DATA FOR THIS EXERCISE.
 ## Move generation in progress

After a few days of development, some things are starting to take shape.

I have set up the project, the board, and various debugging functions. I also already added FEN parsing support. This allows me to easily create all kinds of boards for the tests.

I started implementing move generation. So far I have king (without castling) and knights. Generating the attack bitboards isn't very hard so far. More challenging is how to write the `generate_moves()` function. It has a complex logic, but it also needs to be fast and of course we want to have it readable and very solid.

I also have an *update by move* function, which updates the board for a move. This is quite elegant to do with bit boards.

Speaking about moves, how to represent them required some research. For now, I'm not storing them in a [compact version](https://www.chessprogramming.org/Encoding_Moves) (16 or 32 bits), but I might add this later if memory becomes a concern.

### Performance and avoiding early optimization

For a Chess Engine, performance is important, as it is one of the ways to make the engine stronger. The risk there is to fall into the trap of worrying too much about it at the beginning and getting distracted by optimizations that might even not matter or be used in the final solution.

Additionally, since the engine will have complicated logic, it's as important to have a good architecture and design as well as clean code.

EXERCISE INSTRUCTIONS.
Starting with the line above that holds "I started implementing" and stopping with the line that holds "For a Chess", reproduce each line exactly, omitting all other lines.

EXERCISE RESPONSE.
I started implementing move generation. So far I have king (without castling) and knights. Generating the attack bitboards isn't very hard so far. More challenging is how to write the `generate_moves()` function. It has a complex logic, but it also needs to be fast and of course we want to have it readable and very solid.

I also have an *update by move* function, which updates the board for a move. This is quite elegant to do with bit boards.

Speaking about moves, how to represent them required some research. For now, I'm not storing them in a [compact version](https://www.chessprogramming.org/Encoding_Moves) (16 or 32 bits), but I might add this later if memory becomes a concern.

### Performance and avoiding early optimization

For a Chess Engine, performance is important, as it is one of the ways to make the engine stronger. The risk there is to fall into the trap of worrying too much about it at the beginning and getting distracted by optimizations that might even not matter or be used in the final solution.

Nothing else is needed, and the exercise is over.